This Foodie Friday, I want to write about one of my favorite summer dishes, vitello tonnato. When I first had it at some fancy lunch many years ago, I thought it was something thought up by a clever chef. As it turns out, it isn’t a new dish at all. One can find it in the 130-year-old Italian cookbook Science In The Kitchen and the Art Of Eating by Pellegrino Artusi (it’s on page 271 of my edition).
The dish is veal, generally a shoulder or rump portion, that’s been boiled and thinly sliced. It’s topped by a sauce that’s basically a tuna and caper-infused mayonnaise. Trust me – it tastes a lot better than it sounds. The veal is really just a canvas for the sauce in my book.
I was pleasantly surprised when one of my friends emailed my a recipe for a vegetable plate of crudites that was served with a sauce that wasn’t called tonnato sauce but absolutely was the same as what one would put on the veal down to the capers and anchovies in the sauce. The chef described it as a “garlicky aioli bolstered with oil-packed tuna.” Uh, yes, please.

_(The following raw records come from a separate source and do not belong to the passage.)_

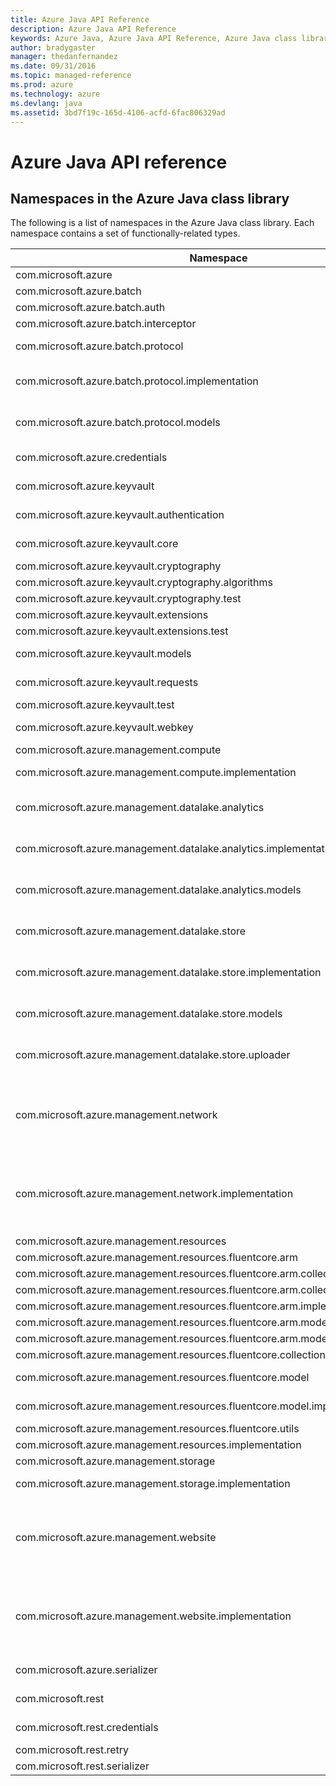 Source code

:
 ```yaml
---
title: Azure Java API Reference
description: Azure Java API Reference
keywords: Azure Java, Azure Java API Reference, Azure Java class library
author: bradygaster
manager: thedanfernandez
ms.date: 09/31/2016
ms.topic: managed-reference
ms.prod: azure
ms.technology: azure
ms.devlang: java
ms.assetid: 3bd7f19c-165d-4106-acfd-6fac806329ad
---
```


# Azure Java API reference

## Namespaces in the Azure Java class library

The following is a list of namespaces in the Azure Java class library. Each namespace contains a set of functionally-related types.

<table class="table table-bordered table-striped table-condensed">
<thead>
   <tr>
      <th>Namespace</th>
      <th>Description</th>
   </tr>
</thead>
<tr>
   <td>com.microsoft.azure</td>
   <td>This package contains the `com.microsoft.azure._azure` rollup client.
   </td>
</tr>
<tr>
   <td>com.microsoft.azure.batch</td>
   <td>This package contains the classes for `com.microsoft.azure.batch._batch_client`.
   </td>
</tr>
<tr>
   <td>com.microsoft.azure.batch.auth</td>
   <td>
   </td>
</tr>
<tr>
   <td>com.microsoft.azure.batch.interceptor</td>
   <td>
   </td>
</tr>
<tr>
   <td>com.microsoft.azure.batch.protocol</td>
   <td>This package contains the classes for `com.microsoft.azure.batch.protocol._batch_service_client`.
   A client for issuing REST requests to the `com.microsoft.azure._azure` Batch service.
   </td>
</tr>
<tr>
   <td>com.microsoft.azure.batch.protocol.implementation</td>
   <td>This package contains the implementation classes for `com.microsoft.azure.batch.protocol._batch_service_client`.
   A client for issuing REST requests to the `com.microsoft.azure._azure`
   </td>
</tr>
<tr>
   <td>com.microsoft.azure.batch.protocol.models</td>
   <td>This package contains the models classes for `com.microsoft.azure.batch.protocol._batch_service_client`.
   A client for issuing REST requests to the `com.microsoft.azure._azure` Batch service.
   </td>
</tr>
<tr>
   <td>com.microsoft.azure.credentials</td>
   <td>The package provides 2 credential classes that work with AutoRest generated `com.microsoft.azure._azure` clients for authentication purposes through `com.microsoft.azure._azure`.
   </td>
</tr>
<tr>
   <td>com.microsoft.azure.keyvault</td>
   <td>This package contains the classes for `com.microsoft.azure.keyvault._key_vault_client`. Performs cryptographic key operations and vault operations against the Key Vault service.
   </td>
</tr>
<tr>
   <td>com.microsoft.azure.keyvault.authentication</td>
   <td>This package contains the classes for `com.microsoft.azure.keyvault._key_vault_client`. Performs cryptographic key operations and vault operations against the Key Vault service.
   </td>
</tr>
<tr>
   <td>com.microsoft.azure.keyvault.core</td>
   <td>This package contains the interface for `com.microsoft.azure.keyvault.core._i_key` and `com.microsoft.azure.keyvault.core._i_key_resolver`.
   </td>
</tr>
<tr>
   <td>com.microsoft.azure.keyvault.cryptography</td>
   <td>
   </td>
</tr>
<tr>
   <td>com.microsoft.azure.keyvault.cryptography.algorithms</td>
   <td>
   </td>
</tr>
<tr>
   <td>com.microsoft.azure.keyvault.cryptography.test</td>
   <td>
   </td>
</tr>
<tr>
   <td>com.microsoft.azure.keyvault.extensions</td>
   <td>
   </td>
</tr>
<tr>
   <td>com.microsoft.azure.keyvault.extensions.test</td>
   <td>
   </td>
</tr>
<tr>
   <td>com.microsoft.azure.keyvault.models</td>
   <td>This package contains the models classes for `com.microsoft.azure.keyvault._key_vault_client`. Performs cryptographic key operations and vault operations against the Key Vault service.
   </td>
</tr>
<tr>
   <td>com.microsoft.azure.keyvault.requests</td>
   <td>This package contains the classes for `com.microsoft.azure.keyvault._key_vault_client`. Performs cryptographic key operations and vault operations against the Key Vault service.
   </td>
</tr>
<tr>
   <td>com.microsoft.azure.keyvault.test</td>
   <td>
   </td>
</tr>
<tr>
   <td>com.microsoft.azure.keyvault.webkey</td>
   <td>This package contains the classes for `com.microsoft.azure.keyvault._key_vault_client`. Performs cryptographic key operations and vault operations against the Key Vault service.
   </td>
</tr>
<tr>
   <td>com.microsoft.azure.management.compute</td>
   <td>This package contains the classes for ComputeManagementClient. The Compute Management Client.
   </td>
</tr>
<tr>
   <td>com.microsoft.azure.management.compute.implementation</td>
   <td>This package contains the implementation classes for ComputeManagementClient. The Compute Management Client.
   </td>
</tr>
<tr>
   <td>com.microsoft.azure.management.datalake.analytics</td>
   <td>This package contains the classes for `com.microsoft.azure.management.datalake.analytics._data_lake_analytics_catalog_management_client`. Creates an `com.microsoft.azure._azure` Data Lake Analytics catalog client.
   </td>
</tr>
<tr>
   <td>com.microsoft.azure.management.datalake.analytics.implementation</td>
   <td>This package contains the implementation classes for `com.microsoft.azure.management.datalake.analytics._data_lake_analytics_catalog_management_client`. Creates an `com.microsoft.azure._azure` Data Lake Analytics catalog client.
   </td>
</tr>
<tr>
   <td>com.microsoft.azure.management.datalake.analytics.models</td>
   <td>This package contains the models classes for `com.microsoft.azure.management.datalake.analytics._data_lake_analytics_catalog_management_client`. Creates an `com.microsoft.azure._azure` Data Lake Analytics catalog client.
   </td>
</tr>
<tr>
   <td>com.microsoft.azure.management.datalake.store</td>
   <td>This package contains the classes for `com.microsoft.azure.management.datalake.store._data_lake_store_file_system_management_client`. Creates an `com.microsoft.azure._azure` Data Lake Store filesystem client.
   </td>
</tr>
<tr>
   <td>com.microsoft.azure.management.datalake.store.implementation</td>
   <td>This package contains the implementation classes for `com.microsoft.azure.management.datalake.store._data_lake_store_file_system_management_client`. Creates an `com.microsoft.azure._azure` Data Lake Store filesystem client.
   </td>
</tr>
<tr>
   <td>com.microsoft.azure.management.datalake.store.models</td>
   <td>This package contains the models classes for `com.microsoft.azure.management.datalake.store._data_lake_store_file_system_management_client`. Creates an `com.microsoft.azure._azure` Data Lake Store filesystem client.
   </td>
</tr>
<tr>
   <td>com.microsoft.azure.management.datalake.store.uploader</td>
   <td>This package contains the classes for `com.microsoft.azure.management.datalake.store.uploader._data_lake_store_uploader`. The client used to efficiently and rapidly upload files into an `com.microsoft.azure._azure` Data Lake Store account.
   </td>
</tr>
<tr>
   <td>com.microsoft.azure.management.network</td>
   <td>This package contains the classes for NetworkManagementClient. The Microsoft `com.microsoft.azure._azure``com.microsoft.azure.management.network._network` management API provides a RESTful set of web services that interact with Microsoft `com.microsoft.azure._azure``com.microsoft.azure.management.network._networks` service to manage your network resrources. The API has entities that capture the relationship between an end user and the Microsoft `com.microsoft.azure._azure``com.microsoft.azure.management.network._networks` service.
   </td>
</tr>
<tr>
   <td>com.microsoft.azure.management.network.implementation</td>
   <td>This package contains the implementation classes for NetworkManagementClient. The Microsoft `com.microsoft.azure._azure``com.microsoft.azure.management.network._network` management API provides a RESTful set of web services that interact with Microsoft `com.microsoft.azure._azure``com.microsoft.azure.management.network._networks` service to manage your network resrources. The API has entities that capture the relationship between an end user and the Microsoft `com.microsoft.azure._azure``com.microsoft.azure.management.network._networks` service.
   </td>
</tr>
<tr>
   <td>com.microsoft.azure.management.resources</td>
   <td>This package contains the classes for ResourceManagementClient.
   </td>
</tr>
<tr>
   <td>com.microsoft.azure.management.resources.fluentcore.arm</td>
   <td>This package contains the base class for resource collections.
   </td>
</tr>
<tr>
   <td>com.microsoft.azure.management.resources.fluentcore.arm.collection</td>
   <td>
   </td>
</tr>
<tr>
   <td>com.microsoft.azure.management.resources.fluentcore.arm.collection.implementation</td>
   <td>
   </td>
</tr>
<tr>
   <td>com.microsoft.azure.management.resources.fluentcore.arm.implementation</td>
   <td>This package contains the implementations for ARM base classes.
   </td>
</tr>
<tr>
   <td>com.microsoft.azure.management.resources.fluentcore.arm.models</td>
   <td>This package contains the base classes for resource models.
   </td>
</tr>
<tr>
   <td>com.microsoft.azure.management.resources.fluentcore.arm.models.implementation</td>
   <td>This package contains the classes for ARM fluent core models implementation.
   </td>
</tr>
<tr>
   <td>com.microsoft.azure.management.resources.fluentcore.collection</td>
   <td>This package contains the classes for ARM fluent core models implementation.
   </td>
</tr>
<tr>
   <td>com.microsoft.azure.management.resources.fluentcore.model</td>
   <td>This package contains the base implementation classes for resource models, and their variants for creating and updating scenarios.
   </td>
</tr>
<tr>
   <td>com.microsoft.azure.management.resources.fluentcore.model.implementation</td>
   <td>This package contains the base implementation classes for resource models, and their variants for creating and updating scenarios.
   </td>
</tr>
<tr>
   <td>com.microsoft.azure.management.resources.fluentcore.utils</td>
   <td>This package contains a few utility classes for working with `com.microsoft.azure._azure` resources.
   </td>
</tr>
<tr>
   <td>com.microsoft.azure.management.resources.implementation</td>
   <td>This package contains the implementation classes for ResourceManagementClient.
   </td>
</tr>
<tr>
   <td>com.microsoft.azure.management.storage</td>
   <td>This package contains the classes for StorageManagementClient. The Storage Management Client.
   </td>
</tr>
<tr>
   <td>com.microsoft.azure.management.storage.implementation</td>
   <td>This package contains the implementation classes for StorageManagementClient. The Storage Management Client.
   </td>
</tr>
<tr>
   <td>com.microsoft.azure.management.website</td>
   <td>This package contains the classes for WebSiteManagementClient. Use these APIs to manage `com.microsoft.azure._azure` Websites resources through the `com.microsoft.azure._azure``com.microsoft.azure._resource` Manager. All task operations conform to the HTTP/1.1 protocol specification and each operation returns an x-ms-request-id header that can be used to obtain information about the request. You must make sure that requests made to these resources are secure. For more information, see <ulink url="https://msdn.microsoft.com/en-us/library/azure/dn790557.aspx">Authenticating Azure Resource Manager requests.</ulink>.
   </td>
</tr>
<tr>
   <td>com.microsoft.azure.management.website.implementation</td>
   <td>This package contains the implementation classes for WebSiteManagementClient. Use these APIs to manage `com.microsoft.azure._azure` Websites resources through the `com.microsoft.azure._azure``com.microsoft.azure._resource` Manager. All task operations conform to the HTTP/1.1 protocol specification and each operation returns an x-ms-request-id header that can be used to obtain information about the request. You must make sure that requests made to these resources are secure. For more information, see <ulink url="https://msdn.microsoft.com/en-us/library/azure/dn790557.aspx">Authenticating Azure Resource Manager requests.</ulink>.
   </td>
</tr>
<tr>
   <td>com.microsoft.azure.serializer</td>
   <td>The package contains classes that handle serialization and deserialization for the REST call payloads in `com.microsoft.azure._azure`.
   </td>
</tr>
<tr>
   <td>com.microsoft.rest</td>
   <td>The package contains the runtime classes required for AutoRest generated clients to compile and function. To learn more about AutoRest generator, see <ulink url="https://github.com/azure/autorest">https://github.com/azure/autorest</ulink>.
   </td>
</tr>
<tr>
   <td>com.microsoft.rest.credentials</td>
   <td>The package provides 2 basic credential classes that work with AutoRest generated clients for authentication purposes.
   </td>
</tr>
<tr>
   <td>com.microsoft.rest.retry</td>
   <td>The package contains classes that define the retry behaviors when an error occurs during a REST call.
   </td>
</tr>
<tr>
   <td>com.microsoft.rest.serializer</td>
   <td>The package contains classes that handle serialization and deserialization for the REST call payloads.
   </td>
</tr>
</table>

It got me thinking about special sauces since the tonnato sauce is clearly special to me. Every business needs a special sauce if it’s not going to be a commodity. If you’ve not done a competitive set analysis, that’s a great place to start to see how you’re different. Then ask yourself why you exist. What’s the problem you’re solving and why is your solution unique/better? Check your assumptions against what your customers and employees think.
Is your sauce really yours? Can it be duplicated or is it unique and defensible? Back in the day, we used to call something that you marketed around a USP – Unique Selling Proposition but I think your secret sauce is more than that. It gets to the heart of what your business is, including the culture. It’s what makes you you!
You can put tonnato on sliced pork tenderloin, vegetables, and of course veal. I suspect it’s great on grilled foods – veggies and proteins. As I’m thinking about it, it’s not far from a Caesar Salad dressing but with tuna. You see? Once you have a secret sauce, you can’t really tell how far it will take you!